B. Willis (Music); P. Miller (Lab)  |  Jan 29, 2018
The Brodbeck trio is a group at the peak of its considerable artistic power. This hour-long instrumental expedition opens with three densely orchestrated, upbeat, and engaging pieces (‘Ich Will Meine Seele Tachen’, ‘Im Strom Der Gezeitzen’ and ‘The Night Comes Soon’) then takes a contemplative detour with ‘Song For The Ancestors’ and the languorous ‘Brahms Ballad’. An extended bass solo in ‘Juno Is Touching Down’ leads to a compellingly rhythmic, melodically forthright section that in turn ushers in a sweet piano passage in ‘Return/No Return’. The punchy ‘Rocka-Roas’ showcases the trio’s interplay, running the gamut from fascinating to maddening with a repeated figure near the end.

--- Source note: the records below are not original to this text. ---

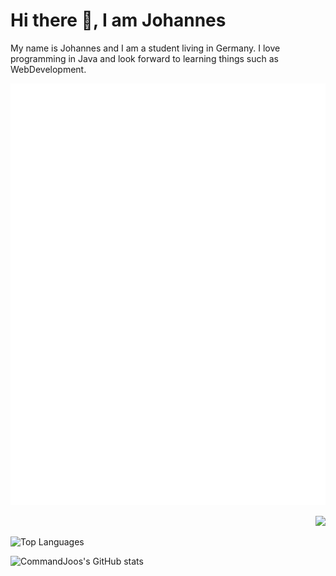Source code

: # Hi there 👋, I am Johannes
My name is Johannes and I am a student living in Germany. I love programming in Java and look
forward to learning things such as WebDevelopment.

<p align="left">
  <picture>
    <img src="/github-metrics.svg" alt="Metrics">
  </picture>
</p>
<p align="right">
  <picture>
    <img src="https://github-readme-stats.vercel.app/api/top-langs/?username=CommandJoo&size_weight=0.5&count_weight=0.5&theme=dark">
  </picture>
</p>

![Top Languages](https://github-readme-stats.vercel.app/api/top-langs/?username=CommandJoo&size_weight=0.5&count_weight=0.5&theme=dark)

![CommandJoos's GitHub stats](https://github-readme-stats.vercel.app/api?username=CommandJoo&theme=dark)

C. Breunig (Music); P. Miller (Lab)  |  Jan 22, 2018
Rarely heard live today, these colourful scores by Manuel de Falla have been ‘demonstration disc’ material, right from the early days of LP. Indeed, classic versions were recorded under Ernest Ansermet – his Three-Cornered Hat is still on Speakers Corner 180g vinyl. Falla described Nights (one of Arthur Rubinstein’s favourites) as ‘symphonic impressions’, a better way to think of it than as a piano concerto. The pianist here (married to Kent Nagano) is set rather forward, but so was de Larrocha [Decca].

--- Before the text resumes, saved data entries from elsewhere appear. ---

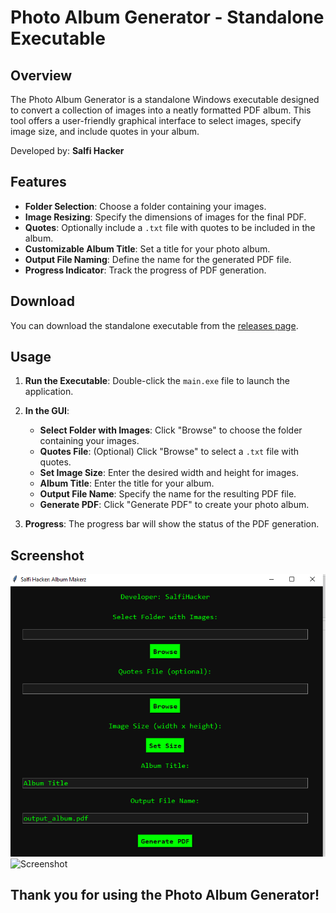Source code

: # Photo Album Generator - Standalone Executable

## Overview

The Photo Album Generator is a standalone Windows executable designed to convert a collection of images into a neatly formatted PDF album. This tool offers a user-friendly graphical interface to select images, specify image size, and include quotes in your album. 

Developed by: **Salfi Hacker**

## Features

- **Folder Selection**: Choose a folder containing your images.
- **Image Resizing**: Specify the dimensions of images for the final PDF.
- **Quotes**: Optionally include a `.txt` file with quotes to be included in the album.
- **Customizable Album Title**: Set a title for your photo album.
- **Output File Naming**: Define the name for the generated PDF file.
- **Progress Indicator**: Track the progress of PDF generation.

## Download

You can download the standalone executable from the [releases page](https://github.com/cyberfantics/photo-album/releases/tag/PhotoAlbum).

## Usage

1. **Run the Executable**: Double-click the `main.exe` file to launch the application.

2. **In the GUI**:
   - **Select Folder with Images**: Click "Browse" to choose the folder containing your images.
   - **Quotes File**: (Optional) Click "Browse" to select a `.txt` file with quotes.
   - **Set Image Size**: Enter the desired width and height for images.
   - **Album Title**: Enter the title for your album.
   - **Output File Name**: Specify the name for the resulting PDF file.
   - **Generate PDF**: Click "Generate PDF" to create your photo album.

3. **Progress**: The progress bar will show the status of the PDF generation.

## Screenshot

![Screenshot](screenshot/1.png)
![Screenshot](screenshot/2.png)

## Thank you for using the Photo Album Generator!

J. Black (Music); P. Miller (Lab)  |  Jan 15, 2018
For me, blues has become increasingly a turgid art form, endlessly regurgitating its past, rarely daring to look ahead. Chicago-born, but raised in Colorado, Otis Taylor is a glorious exception to the rule. As a child he focused on banjo, which very probably saved him from learning the same guitar cliches as most bluesmen, and this album is a joy from start to finish, as he explores the true potential of the music he clearly loves. It’s not just that his guitar and banjo playing is tight, precise and terse, but that each note is absolutely right for the space it occupies.